ACTION ITEM:
Write out, word for word, the line that contains "de critique**: 12" and each line after it down to the last line of the data below. Include nothing more.

INFORMATION SUPPLIED:

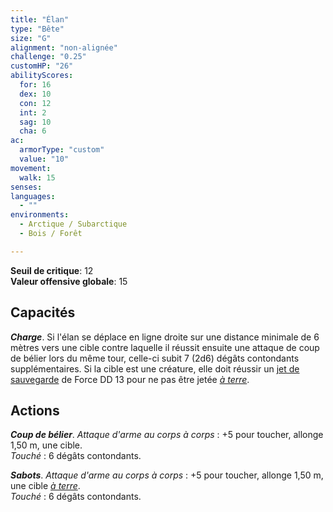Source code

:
 ```yaml
---
title: "Élan"
type: "Bête"
size: "G"
alignment: "non-alignée"
challenge: "0.25"
customHP: "26"
abilityScores:
  for: 16
  dex: 10
  con: 12
  int: 2
  sag: 10
  cha: 6
ac:
  armorType: "custom"
  value: "10"
movement:
  walk: 15
senses:
languages:
  - ""
environments:
  - Arctique / Subarctique
  - Bois / Forêt

---
```

**Seuil de critique**: 12      
**Valeur offensive globale**: 15   
## Capacités
_**Charge**_. Si l'élan se déplace en ligne droite sur une distance minimale de 6 mètres vers une cible contre laquelle il réussit ensuite une attaque de coup de bélier lors du même tour, celle-ci subit 7 (2d6) dégâts contondants supplémentaires. Si la cible est une créature, elle doit réussir un [jet de sauvegarde](/utiliser-les-caracteristiques/#jets-de-sauvegarde) de Force DD 13 pour ne pas être jetée [_à terre_](/gerer-la-sante-du-personnage/#a-terre).

## Actions
_**Coup de bélier**_. _Attaque d'arme au corps à corps_ : +5 pour toucher, allonge 1,50 m, une cible.  
_Touché_ : 6 dégâts contondants.

_**Sabots**_. _Attaque d'arme au corps à corps_ : +5 pour toucher, allonge 1,50 m, une cible [_à terre_](/gerer-la-sante-du-personnage/#a-terre).  
_Touché_ : 6 dégâts contondants.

SOLUTION:
**Seuil de critique**: 12      
**Valeur offensive globale**: 15   
## Capacités
_**Charge**_. Si l'élan se déplace en ligne droite sur une distance minimale de 6 mètres vers une cible contre laquelle il réussit ensuite une attaque de coup de bélier lors du même tour, celle-ci subit 7 (2d6) dégâts contondants supplémentaires. Si la cible est une créature, elle doit réussir un [jet de sauvegarde](/utiliser-les-caracteristiques/#jets-de-sauvegarde) de Force DD 13 pour ne pas être jetée [_à terre_](/gerer-la-sante-du-personnage/#a-terre).

## Actions
_**Coup de bélier**_. _Attaque d'arme au corps à corps_ : +5 pour toucher, allonge 1,50 m, une cible.  
_Touché_ : 6 dégâts contondants.

_**Sabots**_. _Attaque d'arme au corps à corps_ : +5 pour toucher, allonge 1,50 m, une cible [_à terre_](/gerer-la-sante-du-personnage/#a-terre).  
_Touché_ : 6 dégâts contondants.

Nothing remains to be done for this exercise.